Exactly the lines from the beginning of the records to the line with "- [ ] Haveibeenpwned", both ends included, are to be given again, and pictures are to be left out.

■ ■ ■

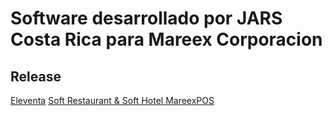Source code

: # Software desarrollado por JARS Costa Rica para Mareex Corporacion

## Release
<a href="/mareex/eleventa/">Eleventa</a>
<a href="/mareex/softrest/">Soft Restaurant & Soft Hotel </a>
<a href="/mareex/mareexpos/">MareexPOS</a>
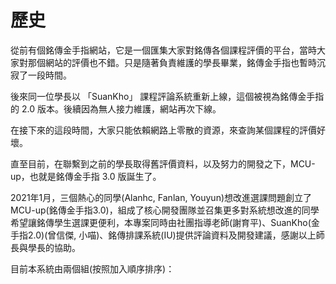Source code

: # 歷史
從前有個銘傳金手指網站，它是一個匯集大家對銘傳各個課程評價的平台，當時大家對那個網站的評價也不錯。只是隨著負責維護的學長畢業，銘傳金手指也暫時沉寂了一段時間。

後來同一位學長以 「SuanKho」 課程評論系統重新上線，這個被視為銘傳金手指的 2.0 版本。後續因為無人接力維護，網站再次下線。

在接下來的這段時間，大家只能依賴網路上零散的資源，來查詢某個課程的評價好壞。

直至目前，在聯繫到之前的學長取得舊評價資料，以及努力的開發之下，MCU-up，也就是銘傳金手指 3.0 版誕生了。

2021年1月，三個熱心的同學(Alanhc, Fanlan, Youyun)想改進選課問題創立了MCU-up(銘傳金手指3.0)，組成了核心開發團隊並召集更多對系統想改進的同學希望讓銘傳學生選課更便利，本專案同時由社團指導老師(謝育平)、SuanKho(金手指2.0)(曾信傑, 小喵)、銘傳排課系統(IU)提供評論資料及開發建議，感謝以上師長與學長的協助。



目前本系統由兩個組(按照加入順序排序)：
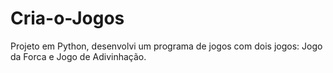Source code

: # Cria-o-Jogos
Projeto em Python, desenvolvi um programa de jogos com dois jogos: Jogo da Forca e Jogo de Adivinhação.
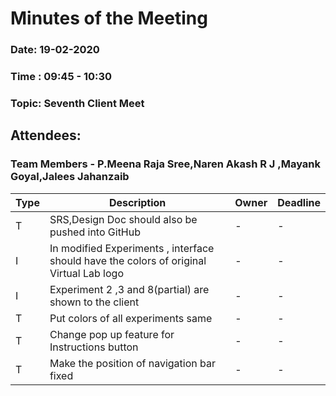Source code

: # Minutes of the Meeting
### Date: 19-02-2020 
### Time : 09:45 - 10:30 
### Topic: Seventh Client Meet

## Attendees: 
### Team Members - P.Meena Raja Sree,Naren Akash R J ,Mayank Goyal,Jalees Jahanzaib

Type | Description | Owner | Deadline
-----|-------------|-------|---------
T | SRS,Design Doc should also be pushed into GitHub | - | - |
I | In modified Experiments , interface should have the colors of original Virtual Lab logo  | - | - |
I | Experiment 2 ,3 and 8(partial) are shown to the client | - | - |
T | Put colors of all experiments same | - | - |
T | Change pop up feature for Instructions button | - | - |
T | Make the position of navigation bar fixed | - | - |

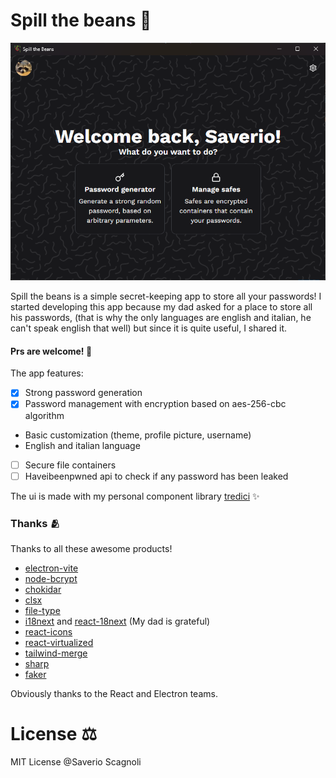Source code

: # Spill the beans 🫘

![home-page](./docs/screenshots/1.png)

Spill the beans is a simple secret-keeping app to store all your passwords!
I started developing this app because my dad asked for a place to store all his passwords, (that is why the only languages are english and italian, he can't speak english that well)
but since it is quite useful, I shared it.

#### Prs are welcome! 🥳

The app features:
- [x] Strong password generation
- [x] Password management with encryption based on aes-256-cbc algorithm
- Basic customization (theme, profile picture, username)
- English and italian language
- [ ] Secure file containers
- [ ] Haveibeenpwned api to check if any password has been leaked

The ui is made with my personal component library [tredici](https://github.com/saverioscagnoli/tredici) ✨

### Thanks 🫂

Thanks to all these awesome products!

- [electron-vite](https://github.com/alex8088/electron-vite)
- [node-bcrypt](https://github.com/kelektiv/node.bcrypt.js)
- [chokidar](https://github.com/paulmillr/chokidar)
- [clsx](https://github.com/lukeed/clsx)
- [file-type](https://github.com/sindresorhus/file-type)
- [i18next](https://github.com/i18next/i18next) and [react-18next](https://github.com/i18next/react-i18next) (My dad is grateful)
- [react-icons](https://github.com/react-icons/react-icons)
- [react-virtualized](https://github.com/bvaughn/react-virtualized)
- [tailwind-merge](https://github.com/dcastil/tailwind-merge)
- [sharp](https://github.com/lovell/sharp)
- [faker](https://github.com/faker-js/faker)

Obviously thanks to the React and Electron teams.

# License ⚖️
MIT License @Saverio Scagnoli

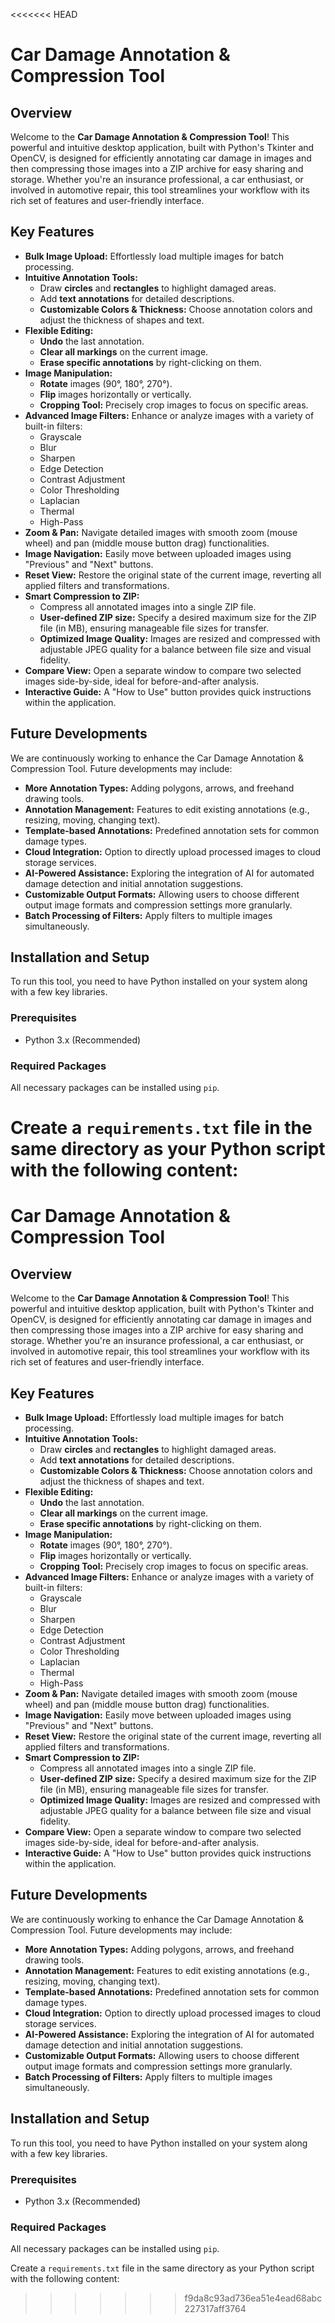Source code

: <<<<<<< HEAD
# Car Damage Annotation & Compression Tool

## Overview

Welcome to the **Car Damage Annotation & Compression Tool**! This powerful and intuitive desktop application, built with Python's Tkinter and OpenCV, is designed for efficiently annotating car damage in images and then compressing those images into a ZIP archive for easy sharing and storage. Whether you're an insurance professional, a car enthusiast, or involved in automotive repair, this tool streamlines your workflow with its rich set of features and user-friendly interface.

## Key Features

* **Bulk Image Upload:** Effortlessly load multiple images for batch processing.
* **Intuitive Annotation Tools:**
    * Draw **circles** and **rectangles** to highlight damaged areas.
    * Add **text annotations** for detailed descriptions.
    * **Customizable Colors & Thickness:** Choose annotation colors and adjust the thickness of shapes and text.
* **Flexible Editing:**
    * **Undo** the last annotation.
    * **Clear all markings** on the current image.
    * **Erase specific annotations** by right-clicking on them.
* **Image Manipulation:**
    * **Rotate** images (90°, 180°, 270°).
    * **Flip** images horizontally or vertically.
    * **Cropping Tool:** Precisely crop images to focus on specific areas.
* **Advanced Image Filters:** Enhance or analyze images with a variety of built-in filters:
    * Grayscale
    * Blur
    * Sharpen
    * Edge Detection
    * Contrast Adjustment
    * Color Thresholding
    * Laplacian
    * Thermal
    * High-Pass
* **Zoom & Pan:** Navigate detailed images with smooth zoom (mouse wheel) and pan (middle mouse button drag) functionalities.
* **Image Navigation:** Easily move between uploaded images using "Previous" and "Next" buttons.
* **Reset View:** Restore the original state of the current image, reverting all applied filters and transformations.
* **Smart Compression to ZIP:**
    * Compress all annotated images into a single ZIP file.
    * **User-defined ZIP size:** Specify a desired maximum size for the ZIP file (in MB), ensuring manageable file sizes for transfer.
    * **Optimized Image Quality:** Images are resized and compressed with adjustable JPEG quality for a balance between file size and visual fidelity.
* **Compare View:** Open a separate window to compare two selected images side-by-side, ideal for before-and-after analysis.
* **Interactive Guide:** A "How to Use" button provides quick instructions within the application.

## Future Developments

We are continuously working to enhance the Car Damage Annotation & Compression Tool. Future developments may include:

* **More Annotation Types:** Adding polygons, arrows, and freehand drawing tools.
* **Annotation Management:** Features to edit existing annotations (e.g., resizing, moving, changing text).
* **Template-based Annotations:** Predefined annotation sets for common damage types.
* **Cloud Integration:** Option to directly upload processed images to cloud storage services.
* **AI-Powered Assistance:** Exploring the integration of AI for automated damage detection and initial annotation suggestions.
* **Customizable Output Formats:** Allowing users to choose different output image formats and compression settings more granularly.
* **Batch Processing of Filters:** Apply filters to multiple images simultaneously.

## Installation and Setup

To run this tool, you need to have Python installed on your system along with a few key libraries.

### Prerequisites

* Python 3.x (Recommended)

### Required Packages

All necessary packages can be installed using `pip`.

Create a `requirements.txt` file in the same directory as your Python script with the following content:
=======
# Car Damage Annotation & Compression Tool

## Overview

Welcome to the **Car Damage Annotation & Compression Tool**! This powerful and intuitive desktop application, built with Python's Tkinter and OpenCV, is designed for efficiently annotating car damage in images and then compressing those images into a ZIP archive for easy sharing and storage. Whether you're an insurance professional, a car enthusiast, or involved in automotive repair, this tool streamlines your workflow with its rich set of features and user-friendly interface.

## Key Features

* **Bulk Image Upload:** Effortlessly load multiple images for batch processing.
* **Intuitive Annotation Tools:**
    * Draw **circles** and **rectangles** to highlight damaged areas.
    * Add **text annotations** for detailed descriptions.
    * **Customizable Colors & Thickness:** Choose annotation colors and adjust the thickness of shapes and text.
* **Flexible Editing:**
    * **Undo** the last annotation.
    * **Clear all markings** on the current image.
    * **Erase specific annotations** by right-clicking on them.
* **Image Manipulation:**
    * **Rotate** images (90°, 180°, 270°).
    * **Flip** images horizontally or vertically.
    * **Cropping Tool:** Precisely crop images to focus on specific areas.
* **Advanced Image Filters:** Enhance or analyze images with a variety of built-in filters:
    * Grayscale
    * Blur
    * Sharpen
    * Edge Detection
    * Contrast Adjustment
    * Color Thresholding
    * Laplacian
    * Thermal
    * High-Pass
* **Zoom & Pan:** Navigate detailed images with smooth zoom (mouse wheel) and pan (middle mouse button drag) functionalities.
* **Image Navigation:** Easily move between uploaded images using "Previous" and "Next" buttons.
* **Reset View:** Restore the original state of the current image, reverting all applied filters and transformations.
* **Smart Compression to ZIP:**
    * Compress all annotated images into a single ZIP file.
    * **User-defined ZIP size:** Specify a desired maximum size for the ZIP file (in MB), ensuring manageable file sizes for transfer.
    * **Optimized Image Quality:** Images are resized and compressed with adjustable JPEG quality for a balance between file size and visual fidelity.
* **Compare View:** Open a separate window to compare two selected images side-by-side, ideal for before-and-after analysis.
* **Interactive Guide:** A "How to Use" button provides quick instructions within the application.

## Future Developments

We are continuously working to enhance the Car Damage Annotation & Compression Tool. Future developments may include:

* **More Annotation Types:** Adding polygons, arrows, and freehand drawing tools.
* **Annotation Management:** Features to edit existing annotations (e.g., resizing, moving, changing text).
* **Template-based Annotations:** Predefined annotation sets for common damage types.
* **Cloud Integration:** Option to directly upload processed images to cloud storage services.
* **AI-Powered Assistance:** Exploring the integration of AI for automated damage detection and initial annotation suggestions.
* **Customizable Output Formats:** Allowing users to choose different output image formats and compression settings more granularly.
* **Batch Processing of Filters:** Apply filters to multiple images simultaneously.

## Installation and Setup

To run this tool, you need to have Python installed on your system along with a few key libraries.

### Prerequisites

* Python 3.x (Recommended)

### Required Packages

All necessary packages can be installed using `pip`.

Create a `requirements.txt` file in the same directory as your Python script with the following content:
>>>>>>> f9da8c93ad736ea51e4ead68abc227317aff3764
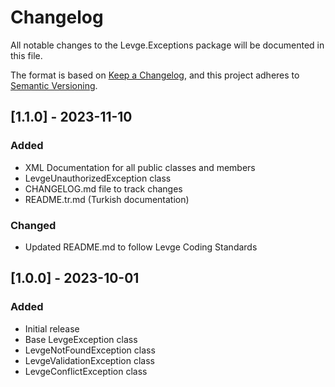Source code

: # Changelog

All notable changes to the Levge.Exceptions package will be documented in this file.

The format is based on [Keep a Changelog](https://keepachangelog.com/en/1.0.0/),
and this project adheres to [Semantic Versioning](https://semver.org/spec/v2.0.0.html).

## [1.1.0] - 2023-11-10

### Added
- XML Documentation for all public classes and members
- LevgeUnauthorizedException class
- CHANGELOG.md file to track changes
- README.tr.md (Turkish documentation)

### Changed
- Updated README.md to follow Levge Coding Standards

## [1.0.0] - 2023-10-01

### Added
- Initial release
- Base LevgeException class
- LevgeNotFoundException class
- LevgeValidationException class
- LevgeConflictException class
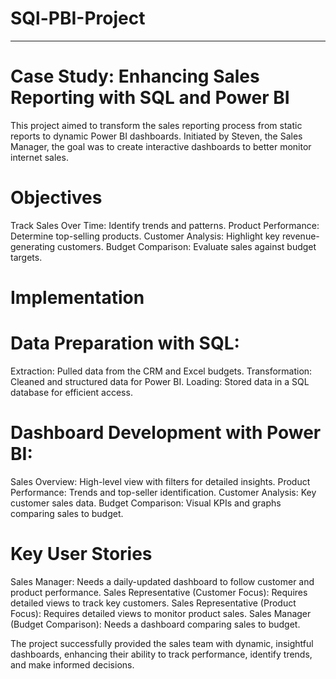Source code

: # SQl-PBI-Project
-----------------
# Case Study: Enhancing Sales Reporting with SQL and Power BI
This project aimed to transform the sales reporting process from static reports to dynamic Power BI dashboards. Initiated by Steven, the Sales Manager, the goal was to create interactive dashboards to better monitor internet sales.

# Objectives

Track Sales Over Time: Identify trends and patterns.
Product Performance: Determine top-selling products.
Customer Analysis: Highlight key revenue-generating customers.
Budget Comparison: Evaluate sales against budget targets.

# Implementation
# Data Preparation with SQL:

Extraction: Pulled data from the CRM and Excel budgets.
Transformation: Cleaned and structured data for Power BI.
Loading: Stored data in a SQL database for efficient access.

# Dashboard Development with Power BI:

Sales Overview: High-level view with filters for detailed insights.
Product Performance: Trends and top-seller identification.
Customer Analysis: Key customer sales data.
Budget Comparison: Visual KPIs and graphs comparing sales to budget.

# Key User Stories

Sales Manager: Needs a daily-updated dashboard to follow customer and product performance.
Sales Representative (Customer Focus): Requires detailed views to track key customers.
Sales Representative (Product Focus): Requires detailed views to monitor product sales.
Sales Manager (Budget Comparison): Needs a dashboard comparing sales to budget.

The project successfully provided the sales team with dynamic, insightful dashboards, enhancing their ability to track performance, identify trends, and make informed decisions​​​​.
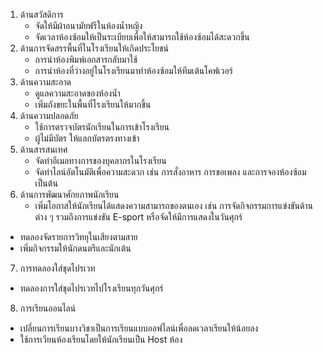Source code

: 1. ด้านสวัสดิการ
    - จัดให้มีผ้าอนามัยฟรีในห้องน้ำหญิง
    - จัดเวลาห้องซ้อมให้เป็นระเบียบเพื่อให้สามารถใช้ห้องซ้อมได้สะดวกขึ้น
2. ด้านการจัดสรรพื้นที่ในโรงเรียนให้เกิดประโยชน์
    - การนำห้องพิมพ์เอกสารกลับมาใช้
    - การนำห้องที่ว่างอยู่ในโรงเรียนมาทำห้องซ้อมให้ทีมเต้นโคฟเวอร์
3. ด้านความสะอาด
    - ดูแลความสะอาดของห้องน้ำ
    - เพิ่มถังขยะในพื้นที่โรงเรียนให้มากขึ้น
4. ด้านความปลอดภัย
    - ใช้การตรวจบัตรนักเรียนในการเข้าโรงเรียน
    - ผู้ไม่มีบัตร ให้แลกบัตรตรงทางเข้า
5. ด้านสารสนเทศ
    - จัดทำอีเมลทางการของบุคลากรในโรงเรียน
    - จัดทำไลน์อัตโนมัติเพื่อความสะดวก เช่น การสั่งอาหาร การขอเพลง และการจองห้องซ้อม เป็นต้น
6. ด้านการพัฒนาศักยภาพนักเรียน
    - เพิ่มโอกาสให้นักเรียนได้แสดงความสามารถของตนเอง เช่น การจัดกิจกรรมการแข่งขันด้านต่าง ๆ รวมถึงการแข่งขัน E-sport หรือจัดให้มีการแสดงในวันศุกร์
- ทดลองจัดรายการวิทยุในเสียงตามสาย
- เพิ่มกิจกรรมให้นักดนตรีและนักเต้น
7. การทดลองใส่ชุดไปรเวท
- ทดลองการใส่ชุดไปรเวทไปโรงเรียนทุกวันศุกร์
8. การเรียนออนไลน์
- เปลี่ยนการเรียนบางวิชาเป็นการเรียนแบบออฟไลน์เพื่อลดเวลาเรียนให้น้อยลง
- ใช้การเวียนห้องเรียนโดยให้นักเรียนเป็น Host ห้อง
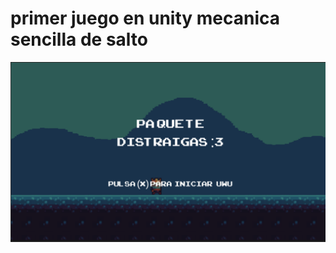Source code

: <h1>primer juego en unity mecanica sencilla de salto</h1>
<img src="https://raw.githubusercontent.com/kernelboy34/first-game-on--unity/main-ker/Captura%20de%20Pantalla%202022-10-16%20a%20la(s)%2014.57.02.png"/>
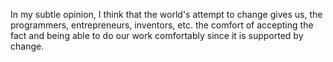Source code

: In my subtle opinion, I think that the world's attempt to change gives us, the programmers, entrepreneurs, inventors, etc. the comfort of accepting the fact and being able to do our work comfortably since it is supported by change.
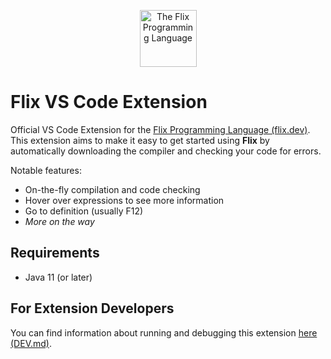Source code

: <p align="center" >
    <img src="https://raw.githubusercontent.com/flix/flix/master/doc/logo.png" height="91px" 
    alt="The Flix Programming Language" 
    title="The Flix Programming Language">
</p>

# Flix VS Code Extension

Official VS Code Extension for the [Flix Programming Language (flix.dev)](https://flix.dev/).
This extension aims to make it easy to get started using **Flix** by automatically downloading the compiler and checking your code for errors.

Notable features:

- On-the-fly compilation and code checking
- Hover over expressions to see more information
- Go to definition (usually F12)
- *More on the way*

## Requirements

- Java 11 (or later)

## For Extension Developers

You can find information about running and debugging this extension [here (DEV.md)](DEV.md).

■ ■ ■

▶ _Finished exercise_:
Source code

: # Software desarrollado por JARS Costa Rica para Mareex Corporacion

## Release
<a href="/mareex/eleventa/">Eleventa</a>
<a href="/mareex/softrest/">Soft Restaurant & Soft Hotel </a>
<a href="/mareex/mareexpos/">MareexPOS</a>
Source code

: # 歷史
從前有個銘傳金手指網站，它是一個匯集大家對銘傳各個課程評價的平台，當時大家對那個網站的評價也不錯。只是隨著負責維護的學長畢業，銘傳金手指也暫時沉寂了一段時間。

後來同一位學長以 「SuanKho」 課程評論系統重新上線，這個被視為銘傳金手指的 2.0 版本。後續因為無人接力維護，網站再次下線。

在接下來的這段時間，大家只能依賴網路上零散的資源，來查詢某個課程的評價好壞。

直至目前，在聯繫到之前的學長取得舊評價資料，以及努力的開發之下，MCU-up，也就是銘傳金手指 3.0 版誕生了。

2021年1月，三個熱心的同學(Alanhc, Fanlan, Youyun)想改進選課問題創立了MCU-up(銘傳金手指3.0)，組成了核心開發團隊並召集更多對系統想改進的同學希望讓銘傳學生選課更便利，本專案同時由社團指導老師(謝育平)、SuanKho(金手指2.0)(曾信傑, 小喵)、銘傳排課系統(IU)提供評論資料及開發建議，感謝以上師長與學長的協助。



目前本系統由兩個組(按照加入順序排序)：
Source code

: # Cria-o-Jogos
Projeto em Python, desenvolvi um programa de jogos com dois jogos: Jogo da Forca e Jogo de Adivinhação.
Source code

: # Minutes of the Meeting
### Date: 19-02-2020 
### Time : 09:45 - 10:30 
### Topic: Seventh Client Meet

## Attendees: 
### Team Members - P.Meena Raja Sree,Naren Akash R J ,Mayank Goyal,Jalees Jahanzaib

Type | Description | Owner | Deadline
-----|-------------|-------|---------
T | SRS,Design Doc should also be pushed into GitHub | - | - |
I | In modified Experiments , interface should have the colors of original Virtual Lab logo  | - | - |
I | Experiment 2 ,3 and 8(partial) are shown to the client | - | - |
T | Put colors of all experiments same | - | - |
T | Change pop up feature for Instructions button | - | - |
T | Make the position of navigation bar fixed | - | - |

Source code

: # Spill the beans 🫘

![home-page](./docs/screenshots/1.png)

Spill the beans is a simple secret-keeping app to store all your passwords!
I started developing this app because my dad asked for a place to store all his passwords, (that is why the only languages are english and italian, he can't speak english that well)
but since it is quite useful, I shared it.

#### Prs are welcome! 🥳

The app features:
- [x] Strong password generation
- [x] Password management with encryption based on aes-256-cbc algorithm
- Basic customization (theme, profile picture, username)
- English and italian language
- [ ] Secure file containers
- [ ] Haveibeenpwned api to check if any password has been leaked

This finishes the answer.